Kristang Christmas in Full Swing at Portugese Settlement

The Church of St Francis Xavier PJ

The Church of St Francis Xavier PJ

Debal Curry a Kristang Must Have

Debal Curry a Kristang Must Have

For Malaysia’s Kristang community, Christmas celebrations are very much a religious affair. However, it has also become a way to showcase their unique and distinctive cultural identity. 

“Unlike in Hollywood movies, Christmas morning is not as important for us. Our celebrations with the family start from Christmas Eve itself,” 30-something Kristang Conrad Bateman explains.

Most years, Conrad will travel from KL, where he lives, to his ancestral home in Melaka for the festive season. The communications professional has many family members still in Melaka’s Portuguese Settlement, home to over 400 Kristang families since the 1930s.

“My family gathers at my uncle's home in Bandar Hilir, where my grandmother resides, and we spend the day preparing for a feast which we will hungrily devour right after Christmas Midnight Mass,” he says.

However, Conrad has also celebrated Christmas in Cheras, with friends and family that are closer to hand. Many of the Klang Valley’s sizeable Kristang community emigrated from Melaka either for jobs or family ties and brought along the community’s Christmas traditions with them.

Conrad is no different: “Sometimes we would bring my grandmother over to KL and celebrate Christmas here. My aunt and mother will assist her and my uncle, who is a sous chef, to prepare the food. The rest of us help out whenever it is needed.

“By 10 pm, we would head out to the Church of The Sacred Heart of Jesus in Maluri for the Midnight Mass. After that, we wish everyone at the church a ‘Merry Christmas’ and make our way home to begin feasting and, of course, opening our Christmas presents.”

The Kristangs, otherwise known as ‘Serani’ ‘Portuguese-Eurasians’ or ‘Malacca Portuguese’, are a creole ethnic group of mixed Portuguese and Malaccan descent. Besides Portuguese, they have strong Dutch, British, Malay, Chinese and Indian heritage.
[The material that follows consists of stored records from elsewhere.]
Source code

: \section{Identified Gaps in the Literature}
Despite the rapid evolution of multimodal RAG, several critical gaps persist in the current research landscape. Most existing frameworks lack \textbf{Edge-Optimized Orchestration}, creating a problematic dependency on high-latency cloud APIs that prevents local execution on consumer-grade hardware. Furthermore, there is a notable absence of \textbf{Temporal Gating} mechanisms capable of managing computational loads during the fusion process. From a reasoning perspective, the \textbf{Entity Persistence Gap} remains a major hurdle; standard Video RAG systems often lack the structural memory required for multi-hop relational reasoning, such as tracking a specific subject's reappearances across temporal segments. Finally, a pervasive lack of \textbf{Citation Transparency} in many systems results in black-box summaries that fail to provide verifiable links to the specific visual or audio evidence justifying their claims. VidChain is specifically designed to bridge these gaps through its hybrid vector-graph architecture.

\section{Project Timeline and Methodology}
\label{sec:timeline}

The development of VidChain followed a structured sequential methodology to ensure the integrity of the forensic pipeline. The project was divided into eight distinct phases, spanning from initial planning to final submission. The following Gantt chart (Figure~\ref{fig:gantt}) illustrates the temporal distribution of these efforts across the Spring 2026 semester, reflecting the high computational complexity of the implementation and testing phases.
As most members of the Kristang community are Roman Catholics, a significant portion of their religious practices mirror those of co-religionists in Europe. However, centuries of integration in Malaysia have resulted in their own special Christmas food, music and dance traditions. These include the debal, or devil curry, and sugee cakes, as well as the branyok music and dance, which shares similarities with the Malay joget in sound and provenance, mixing western instruments and scales with traditional Malay and Indian orchestral styles.

While the Portuguese Settlement remains the historical heartland for Kristang Christmas celebrations, those living in Klang Valley have found ways to make Christmas in the capital city uniquely their own. Besides the Church of the Sacred Heart of Jesus, other Roman Catholic churches such as the Church of Our Lady of Fatima in Brickfields and the St. Francis Xavier's Church, Petaling Jaya are popular destinations for Kristangs who wish to observe the midnight and Christmas day masses.

At these Churches, Kristang families will join fellow Catholics of different races to interact and socialise as a religious community. Kristangs in the Klang Valley, just as in Melaka’s Portuguese Settlement, also join in the quintessential Malaysian activity of hosting a festive Open House for friends and family of all races and religions.  

Such is the case for Desiree Lynn Fanvell, whose family uses this time of the year to strengthen their bonds with the Kristang community living in Kuala Lumpur, while introducing friends and families of different races to the delights of Kristang foods. 

“Christmas is all about the food for us. We start as early as 12am on Christmas Eve with fruit cake and wine, right after Midnight Mass,” Desiree Ann shares.

“The devil curry, pongteh chicken and acar pesi (or pickled fish) are must-haves at our family home for Christmas lunch. This is something that our KL friends and family look forward to as well,” continues the Business Strategy & Development Manager. 

For Marie De Cruz, living in the United States where she enjoyed a different kind of Christmas to the one she grew up with allowed her to combine both experiences into her own particular family celebration.  

“My children grew up believing in Santa Claus and putting out milk and cookies for him on Christmas Eve in the US, even though Santa is not traditionally featured in the Kristang community,” the retired office secretary explains.

“Today, they have continued this tradition with their own children here in Kuala Lumpur, but with the Kristang dessert bolu koku (coconut cake), instead of cookies,” she says.